A couple of years ago I gave a public lecture on Lincoln’s last days in 1865. Following the discussion period, as I was leaving the auditorium, a woman approached me to ask one more question. She hadn’t broached the subject earlier, she said, because it was so distant from my topic. “Did Lincoln,” she wondered, “really get syphilis when he was a young man?”
I was fascinated that this issue was on her mind, and asked her where she’d first heard about it. “In one of my medical school textbooks,” she replied. She couldn’t remember if the textbook treated the syphilis story as a fact, or as a speculation.
I told her that the subject had been widely discussed in the 1980s, when Gore Vidal featured it in his Lincoln: A Novel (1984). Major historians weighed in at the time to say that the evidence for Lincoln’s having contracted syphilis was inconclusive at best.
After Vidal’s death in summer 2012, I went back to his novel and his shorter writings on Lincoln to try to figure out why he’d dwelt so doggedly on the syphilis idea. It soon became clear that he’d seized upon it as the first salvo in a campaign to destroy Lincoln’s image as a “saint,” to reduce him to the moral status of a very ordinary man of his times.
The word “syphilis” still conjured up menacing associations in the 1980s, as it had in the 19th century. Even the possibility that he had carried the disease — which in its long latency period might have infected Mary Lincoln, and, through her, their children — could help tarnish his reputation as a hero of uncommon virtue. Vidal played up the devastating implications for Lincoln’s family members as much as he did the original “devilish passion.”
The “Sandburg-Mt. Rushmore” approach to Lincoln, said Vidal, had blocked a true grasp of his significance. Blighting the saint would open people’s eyes: the mythic selfless emancipator was actually an aggressive empire-builder.
The politically nimble Lincoln had done much more, said Vidal, than “save” the Union from being split in two. He had deepened the hold of the union, making the nation, not the states, the sovereign power for all Americans. Decades after his death, with the holy Lincoln as its chief icon, the imperial American state got to have its cake and eat it too, dominating much of the international order while posing as the one power that acted “with malice toward none and charity for all” other nations.
But where did Vidal get the syphilis story in the first place? It came from Lincoln’s former law partner William Herndon, who wrote privately in 1891, “Lincoln had, when a mere boy, the syphilis… About the year 1835-36 Mr. Lincoln went to Beardstown and during a devilish passion had connection with a girl and caught the disease.”
Herndon claimed to have heard those words from Lincoln’s own lips, but he didn’t specify when he’d heard it. “Old and infirm,” by his own admission, when he wrote the 1891 letter — he died two months later — Herndon sometimes got mixed up about what he’d heard directly from his former partner, what he’d heard from others, and what he’d inferred all by himself. (In 1889, Herndon said Lincoln had told him that he’d left his “heart” buried in Ann Rutledge’s grave; in 1866, Herndon claimed “a friend” had told him that; some evidence suggests he came up with it himself.
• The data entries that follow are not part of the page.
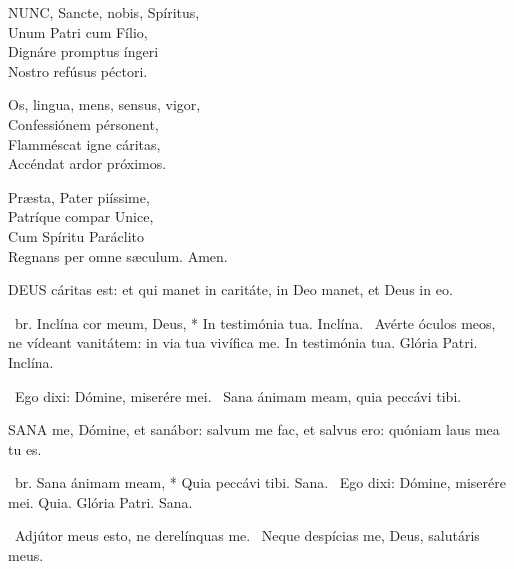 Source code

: \lettrine[lines=2]{N}{UNC}, Sancte, nobis, Spíritus,\\
Unum Patri cum Fílio,\\
Dignáre promptus íngeri\\
Nostro refúsus péctori.

Os, lingua, mens, sensus, vigor,\\
Confessiónem pérsonent,\\
Flamméscat igne cáritas,\\
Accéndat ardor próximos.

Præsta, Pater piíssime,\\
Patríque compar Unice,\\
Cum Spíritu Paráclito\\
Regnans per omne sæculum. Amen.





\lettrine[lines=2]{D}{EUS} cáritas est: et qui manet in caritáte, in Deo manet, et Deus in eo.

\R\ br. Inclína cor meum, Deus, * In testimónia tua. Inclína. \V\ Avérte óculos meos, ne vídeant vanitátem: in via tua vivífica me. In testimónia tua. Glória Patri. Inclína.

\V\ Ego dixi: Dómine, miserére mei. \R\ Sana ánimam meam, quia peccávi tibi.




\lettrine[lines=2]{S}{ANA} me, Dómine, et sanábor: salvum me fac, et salvus ero: quóniam laus mea tu es.

\R\ br. Sana ánimam meam, * Quia peccávi tibi. Sana. \V\ Ego dixi: Dómine, miserére mei. Quia. Glória Patri. Sana.

\V\ Adjútor meus esto, ne derelínquas me. \R\ Neque despícias me, Deus, salutáris meus.


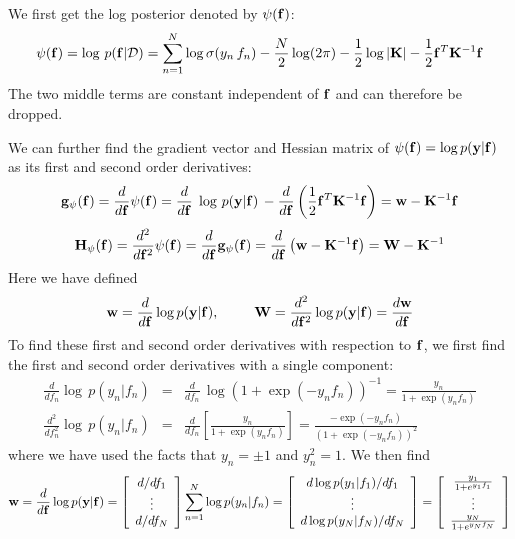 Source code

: \documentclass{article}
\begin{document}
We first get the log posterior denoted by $\psi({\bf f})$:
\begin{equation}
  \psi({\bf f})=\log\,p({\bf f}|{\cal D})
  =\sum_{n=1}^N\log\sigma(y_n\,f_n)-\frac{N}{2}\log(2\pi)-\frac{1}{2}\log|{\bf K}|
  -\frac{1}{2}{\bf f}^T {\bf K}^{-1}{\bf f}
  \label{PsiLogPG}
\end{equation}
The two middle terms are constant independent of ${\bf f}$ and can 
therefore be dropped. 

We can further find the gradient vector and Hessian matrix of 
$\psi({\bf f})=\log p({\bf y}|{\bf f})$ as its first and second 
order derivatives:
\begin{equation}
  {\bf g}_{\psi}({\bf f})=\frac{d}{d{\bf f}}\psi({\bf f})
  =\frac{d}{d{\bf f}}\;\log\,p({\bf y}|{\bf f})\,
  -\frac{d}{d{\bf f}}\left(\frac{1}{2} {\bf f}^T{\bf K}^{-1}{\bf f}\right)
  ={\bf w}-{\bf K}^{-1}{\bf f} 
\end{equation}
\begin{equation}
  {\bf H}_{\psi}({\bf f})=\frac{d^2}{d{\bf f}^2}\psi({\bf f}) 
  =\frac{d}{d{\bf f}} {\bf g}_\psi({\bf f})
  =\frac{d}{d{\bf f}} \left( {\bf w}-{\bf K}^{-1}{\bf f}\right)
  ={\bf W}-{\bf K}^{-1}
  \label{HessianPsi2}
\end{equation}
Here we have defined
\begin{equation}
  {\bf w}=\frac{d}{d{\bf f}}\log p({\bf y}|{\bf f}),
  \;\;\;\;\;\;\;\;\;
  {\bf W}=\frac{d^2}{d{\bf f}^2} \log p({\bf y}|{\bf f})
  =\frac{d{\bf w}}{d{\bf f}}
  \label{wW}
\end{equation}
To find these first and second order derivatives with respection to 
${\bf f}$, we first find the first and second order derivatives with
a single component:
\begin{eqnarray}
  \frac{d}{df_n}\log\,p(y_n|f_n)&=&\frac{d}{df_n}\,
  \log\left(1+\exp(-y_n f_n)\right)^{-1}
  =\frac{y_n}{1+\exp(y_n f_n)}
  \nonumber\\
  \frac{d^2}{df_n^2}\log\,p(y_n|f_n)&=&
  \frac{d}{df_n}\left[\frac{y_n}{1+\exp(y_n f_n)}\right]
  =\frac{-\exp(-y_n f_n)}{(1+\exp(-y_n f_n))^2}
\end{eqnarray}
where we have used the facts that $y_n=\pm 1$ and $y_n^2=1$. We then 
find
\begin{equation}
  {\bf w}=\frac{d}{d{\bf f}} \log p({\bf y}|{\bf f})
  =\left[\begin{array}{c}d/df_1\\\vdots\\d/df_N\end{array}\right]
  \sum_{n=1}^N\log p(y_n|f_n)
  =\left[\begin{array}{c}
      d\log p(y_1|f_1)/df_1\\\vdots\\d\log p(y_N|f_N)/df_N
    \end{array}\right]
  =\left[\begin{array}{c}
      \frac{y_1}{1+e^{y_1f_1}}\\ \vdots\\ \frac{y_N}{1+e^{y_Nf_N}}
    \end{array}\right]
  \label{Smallw}
\end{equation}
\end{document}
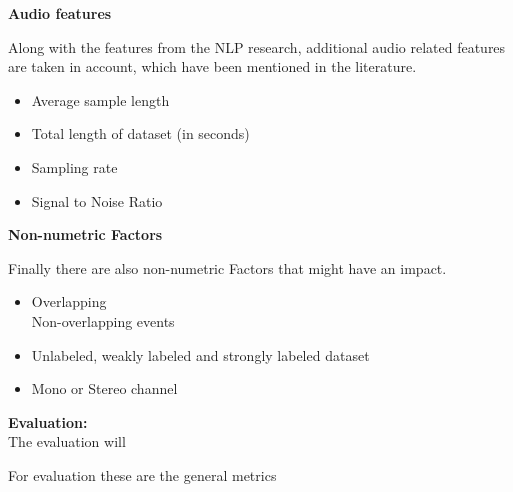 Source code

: 	\textbf{Audio features}
	
	Along with the features from the NLP research, additional audio related features are taken in account, which have been mentioned in the literature.
	\begin{itemize}
		\item Average sample length
		\item Total length of dataset (in seconds)
		\item Sampling rate
		\item Signal to Noise Ratio
	\end{itemize}
	
	\textbf{Non-numetric Factors}
	
	Finally there are also non-numetric Factors that might have an impact. 
	\begin{itemize}
		\item Overlapping\\Non-overlapping events
		\item Unlabeled, weakly labeled and strongly labeled dataset
		\item Mono or Stereo channel
	\end{itemize}
	
	\textbf{Evaluation:}\\
	
	The evaluation will 
	
	For evaluation these are the general metrics
	
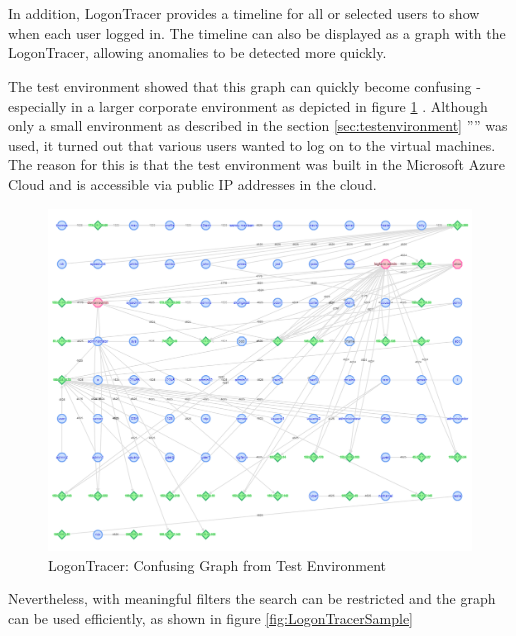 \\\\
In addition, LogonTracer provides a timeline for all or selected users to show when each user logged in. The timeline can also be displayed as a graph with the LogonTracer, allowing anomalies to be detected more quickly.

\clearpage

The test environment showed that this graph can quickly become confusing - especially in a larger corporate environment as depicted in figure \ref{fig:LogonTraceerConfusing} . Although only a small environment as described in the section \ref{sec:testenvironment} '''' was used, it turned out that various users wanted to log on to the virtual machines. The reason for this is that the test environment was built in the Microsoft Azure Cloud and is accessible via public IP addresses in the cloud.

\begin{figure}[H]
    \centering
    \includegraphics[width=0.8\linewidth]{assets/LogonTracer/logontracer_confusing.png}
    \caption{LogonTracer: Confusing Graph from Test Environment}
    \label{fig:LogonTraceerConfusing}
\end{figure}

Nevertheless, with meaningful filters the search can be restricted and the graph can be used efficiently, as shown in figure \ref{fig:LogonTracerSample} 

\clearpage

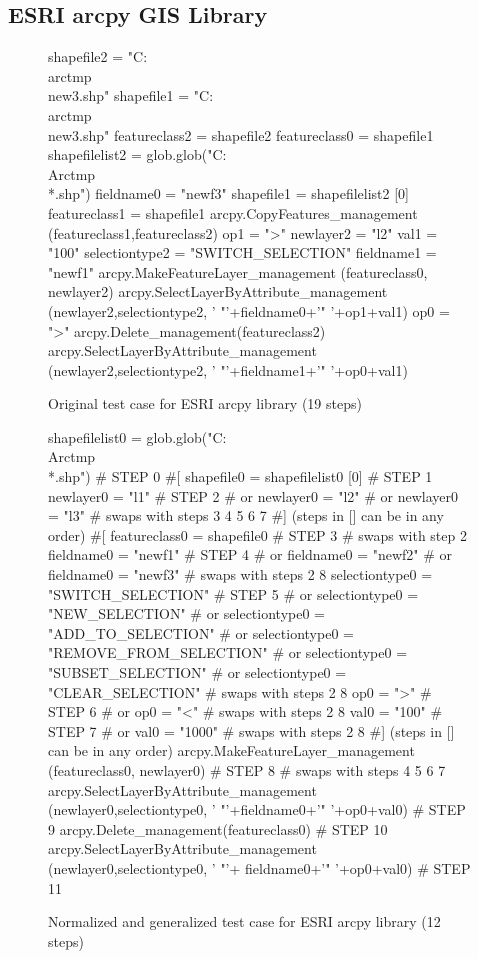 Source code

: \subsection{ESRI arcpy GIS Library}

\begin{figure}
{\scriptsize 
\begin{code}
shapefile2 = "C:\\arctmp\\new3.shp" 
shapefile1 = "C:\\arctmp\\new3.shp" 
featureclass2 = shapefile2 
featureclass0 = shapefile1 
shapefilelist2 = 
   glob.glob("C:\\Arctmp\\*.shp") 
fieldname0 = "newf3" 
shapefile1 = shapefilelist2 [0] 
featureclass1 = shapefile1 
arcpy.CopyFeatures\_management
   (featureclass1,featureclass2) 
op1 = ">" 
newlayer2 = "l2" 
val1 = "100" 
selectiontype2 = "SWITCH\_SELECTION" 
fieldname1 = "newf1" 
arcpy.MakeFeatureLayer\_management
   (featureclass0, newlayer2) 
arcpy.SelectLayerByAttribute\_management
   (newlayer2,selectiontype2,
   ' "'+fieldname0+'" '+op1+val1) 
op0 = ">" 
arcpy.Delete\_management(featureclass2) 
arcpy.SelectLayerByAttribute\_management
   (newlayer2,selectiontype2,
   ' "'+fieldname1+'" '+op0+val1) 
\end{code}
}
\caption{Original test case for ESRI arcpy library (19 steps)}
\end{figure}

\begin{figure}
{\scriptsize 
\begin{code}
shapefilelist0 = 
   glob.glob("C:\\Arctmp\\*.shp")        \# STEP 0
\#[
shapefile0 = shapefilelist0 [0]        \# STEP 1
newlayer0 = "l1"                       \# STEP 2
\#  or newlayer0 = "l2" 
\#  or newlayer0 = "l3" 
\#  swaps with steps 3 4 5 6 7
\#] (steps in [] can be in any order)
\#[
featureclass0 = shapefile0             \# STEP 3
\#  swaps with step 2
fieldname0 = "newf1"                   \# STEP 4
\#  or fieldname0 = "newf2" 
\#  or fieldname0 = "newf3" 
\#  swaps with steps 2 8
selectiontype0 = "SWITCH\_SELECTION"    \# STEP 5
\#  or selectiontype0 = "NEW\_SELECTION" 
\#  or selectiontype0 = "ADD\_TO\_SELECTION" 
\#  or selectiontype0 = "REMOVE\_FROM\_SELECTION"
\#  or selectiontype0 = "SUBSET\_SELECTION"
\#  or selectiontype0 = "CLEAR\_SELECTION"   
\#  swaps with steps 2 8
op0 = ">"                              \# STEP 6
\#  or op0 = "<" 
\#  swaps with steps 2 8
val0 = "100"                           \# STEP 7
\#  or val0 = "1000" 
\#  swaps with steps 2 8
\#] (steps in [] can be in any order)
arcpy.MakeFeatureLayer\_management
   (featureclass0, newlayer0)          \# STEP 8
\#  swaps with steps 4 5 6 7
arcpy.SelectLayerByAttribute\_management
   (newlayer0,selectiontype0,
   ' "'+fieldname0+'" '+op0+val0)      \# STEP 9
arcpy.Delete\_management(featureclass0) \# STEP 10
arcpy.SelectLayerByAttribute\_management
   (newlayer0,selectiontype0,
   ' "'+ fieldname0+'" '+op0+val0)     \# STEP 11
\end{code}
}
\caption{Normalized and generalized test case for ESRI arcpy library
  (12 steps)}
\end{figure}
See my blog post of Nov. 30, 2011.)
That doesn’t mean Herndon was confused in this instance, but the reliability of the syphilis tale has been widely questioned. In his book We Are Lincoln Men (2003), David Herbert Donald concluded that a recollection written down “more than fifty years after Lincoln’s alleged escapade and more than twenty years after his death” could only stand if supported by “confirmatory evidence.”
Herndon may have anticipated the doubts that would greet his story. “Lincoln told me this,” he wrote to Weik, “and in a moment of folly I made a note of it in my mind…” In other words, it would have been better for all concerned if he’d simply forgotten about it. But he’d done what came naturally to him: remembered exactly what he’d been told, and remembered it for all time. Now he could only kick himself for being such an unyielding servant of the truth.
With Lincoln’s syphilis engraved in his memory as a fact, Herndon had tried to keep it a secret. But now, approaching his end, he felt compelled to divulge it. He feared that someone, after his death, might discover the fact and wrongly take it as proof that Abraham had been unfaithful to Mary. Herndon was absolutely certain that Lincoln had been “true as steel to his wife.” He’d contracted his case of syphilis six or seven years before his marriage.
The irony of the syphilis tale is that Herndon’s goal — protecting the memory of Abraham and Mary Lincoln’s marital purity — came at the cost of swearing to Lincoln’s pre-marital impurity. Thankfully, he managed to keep quiet about all this until almost a decade after Mary Lincoln’s death in 1882. Having suffered after 1866 from Herndon’s wild speculation about her husband’s heart — that after Ann Rutledge’s death in 1835 he had never truly loved another woman — she was spared having to reckon with Herndon’s report about Lincoln’s infected body.